> [Exercise brief] Please report each line in the material below that includes "bring".
**** Extracted data ****
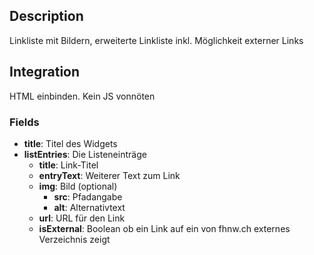 ## Description

Linkliste mit Bildern, erweiterte Linkliste inkl. Möglichkeit externer Links

## Integration

HTML einbinden. Kein JS vonnöten

### Fields

* **title**: Titel des Widgets
* **listEntries**: Die Listeneinträge
	* **title**: Link-Titel
	* **entryText**: Weiterer Text zum Link
	* **img**: Bild (optional)
		* **src**: Pfadangabe
		* **alt**: Alternativtext
	* **url**: URL für den Link
	* **isExternal**: Boolean ob ein Link auf ein von fhnw.ch externes Verzeichnis zeigt
	
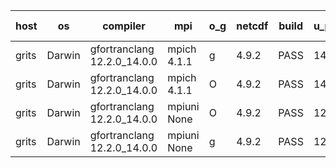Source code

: 

| host     | os       | compiler                              | mpi                      | o_g        | netcdf        | build       | u_pass          | u_fail          | s_pass            | s_fail            | e_pass             | e_fail             | nuopc_pass       | nuopc_fail       | artifacts link          |
|----------|----------|---------------------------------------|--------------------------|------------|---------------|-------------|-----------------|-----------------|-------------------|-------------------|--------------------|--------------------|------------------|------------------|-------------------------|
| grits | Darwin | gfortranclang 12.2.0_14.0.0 | mpich 4.1.1  | g | 4.9.2  | PASS | 14090 | 1 | 49 | 0 | 81 | 0 | 43 | 4 | <a href="https://github.com/esmf-org/esmf-test-artifacts/tree/8c7e00973624fa264bbee130401b8f65f0bdc774/fix_darwin_trace/gfortranclang/12.2.0_14.0.0/g/mpich/4.1.1" target="_blank">8c7e009</a> | 
| grits | Darwin | gfortranclang 12.2.0_14.0.0 | mpich 4.1.1  | O | 4.9.2  | PASS | 14090 | 1 | 49 | 0 | 81 | 0 | 43 | 4 | <a href="https://github.com/esmf-org/esmf-test-artifacts/tree/5132712c3234f9c70572fdd4f5fa7daa84fda67b/fix_darwin_trace/gfortranclang/12.2.0_14.0.0/O/mpich/4.1.1" target="_blank">5132712</a> | 
| grits | Darwin | gfortranclang 12.2.0_14.0.0 | mpiuni None  | O | 4.9.2  | PASS | 12423 | 0 | 8 | 0 | 44 | 0 | None | None | <a href="https://github.com/esmf-org/esmf-test-artifacts/tree/eff429974af0494544306b562f763d1c9cd1bb81/fix_darwin_trace/gfortranclang/12.2.0_14.0.0/O/mpiuni/None" target="_blank">eff4299</a> | 
| grits | Darwin | gfortranclang 12.2.0_14.0.0 | mpiuni None  | g | 4.9.2  | PASS | 12423 | 0 | 8 | 0 | 44 | 0 | None | None | <a href="https://github.com/esmf-org/esmf-test-artifacts/tree/df1aea28ebd4161ed324b4fe1c217f72fddb7169/fix_darwin_trace/gfortranclang/12.2.0_14.0.0/g/mpiuni/None" target="_blank">df1aea2</a> | 
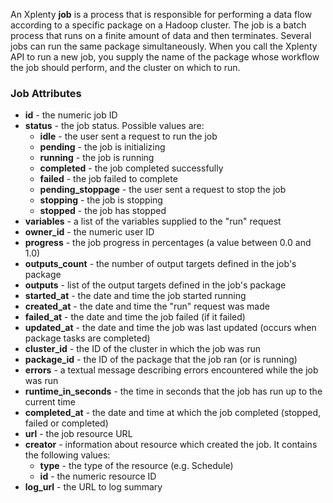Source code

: An Xplenty **job** is a process that is responsible for performing a data flow according to a specific package on a Hadoop cluster. The job is a batch process that runs on a finite amount of data and then terminates. Several jobs can run the same package simultaneously.
When you call the Xplenty API to run a new job, you supply the name of the package whose workflow the job should perform, and the cluster on which to run.

### Job Attributes

* **id** - the numeric job ID
* **status** - the job status. Possible values are: 
  * **idle** - the user sent a request to run the job
  * **pending** - the job is initializing
  * **running** - the job is running
  * **completed** - the job completed successfully
  * **failed** - the job failed to complete
  * **pending_stoppage** - the user sent a request to stop the job
  * **stopping** - the job is stopping
  * **stopped** - the job has stopped
* **variables** - a list of the variables supplied to the "run" request
* **owner_id** - the numeric user ID
* **progress** - the job progress in percentages (a value between 0.0 and 1.0)
* **outputs_count** - the number of output targets defined in the job's package
* **outputs** -  list of the output targets defined in the job's package
* **started_at** - the date and time the job started running
* **created_at** - the date and time the "run" request was made
* **failed_at** - the date and time the job failed (if it failed)
* **updated_at** - the date and time the job was last updated (occurs when package tasks are completed)
* **cluster_id** - the ID of the cluster in which the job was run
* **package_id** - the ID of the package that the job ran (or is running)
* **errors** - a textual message describing errors encountered while the job was run
* **runtime_in_seconds** - the time in seconds that the job has run up to the current time
* **completed_at** - the date and time at which the job completed (stopped, failed or completed)
* **url** - the job resource URL
* **creator** - information about resource which created the job. It contains the following values:
  * **type** - the type of the resource (e.g. Schedule)
  * **id** - the numeric resource ID
* **log_url** - the URL to log summary
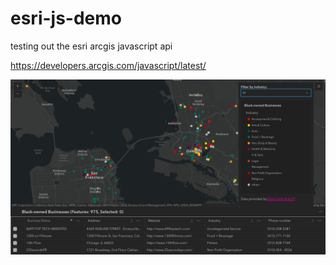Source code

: # esri-js-demo
testing out the esri arcgis javascript api

https://developers.arcgis.com/javascript/latest/


![esri-js-demo](/esri_js_demo_screenshot.png)
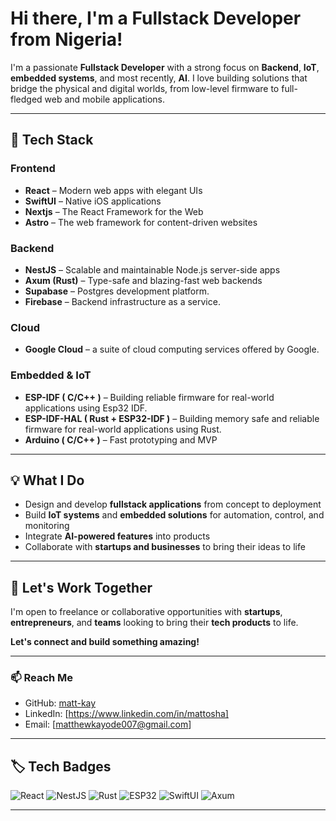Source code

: 
# Hi there, I'm a Fullstack  Developer from Nigeria!

I'm a passionate **Fullstack  Developer** with a strong focus on  **Backend**, **IoT**, **embedded systems**, and most recently, **AI**. I love building solutions that bridge the physical and digital worlds, from low-level firmware to full-fledged web and mobile applications.

---

## 🚀 Tech Stack

### Frontend
- **React** – Modern web apps with elegant UIs
- **SwiftUI** – Native iOS applications
- **Nextjs** – The React Framework for the Web
- **Astro** – The web framework for content-driven websites

### Backend
- **NestJS** – Scalable and maintainable Node.js server-side apps
- **Axum (Rust)** – Type-safe and blazing-fast web backends
- **Supabase** – Postgres development platform.
- **Firebase** – Backend infrastructure as a service.

### Cloud
- **Google Cloud** – a suite of cloud computing services offered by Google.

### Embedded & IoT
- **ESP-IDF ( C/C++ )** – Building reliable firmware for real-world applications using Esp32 IDF.
- **ESP-IDF-HAL ( Rust + ESP32-IDF )** – Building memory safe and  reliable firmware for real-world applications using Rust.
- **Arduino ( C/C++ )** – Fast prototyping and MVP

---

## 💡 What I Do
- Design and develop **fullstack applications** from concept to deployment
- Build **IoT systems** and **embedded solutions** for automation, control, and monitoring
- Integrate **AI-powered features** into products
- Collaborate with **startups and businesses** to bring their ideas to life


---


## 🤝 Let's Work Together
I'm open to freelance or collaborative opportunities with **startups**, **entrepreneurs**, and **teams** looking to bring their **tech products** to life.

**Let's connect and build something amazing!**

---

### 📫 Reach Me
- GitHub: [matt-kay](https://github.com/matt-kay)
- LinkedIn: [https://www.linkedin.com/in/mattosha]
- Email: [matthewkayode007@gmail.com]

---
## 🏷️ Tech Badges

![React](https://img.shields.io/badge/React-20232A?style=for-the-badge&logo=react&logoColor=61DAFB)
![NestJS](https://img.shields.io/badge/NestJS-E0234E?style=for-the-badge&logo=nestjs&logoColor=white)
![Rust](https://img.shields.io/badge/Rust-000000?style=for-the-badge&logo=rust&logoColor=white)
![ESP32](https://img.shields.io/badge/ESP--IDF-FFDD00?style=for-the-badge&logo=espressif&logoColor=black)
![SwiftUI](https://img.shields.io/badge/SwiftUI-FA7343?style=for-the-badge&logo=swift&logoColor=white)
![Axum](https://img.shields.io/badge/Axum-Rusty?style=for-the-badge&logo=rust&logoColor=white&color=orange)

---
****
> [Reply to the task]
- Collaborate with **startups and businesses** to bring their ideas to life
I'm open to freelance or collaborative opportunities with **startups**, **entrepreneurs**, and **teams** looking to bring their **tech products** to life.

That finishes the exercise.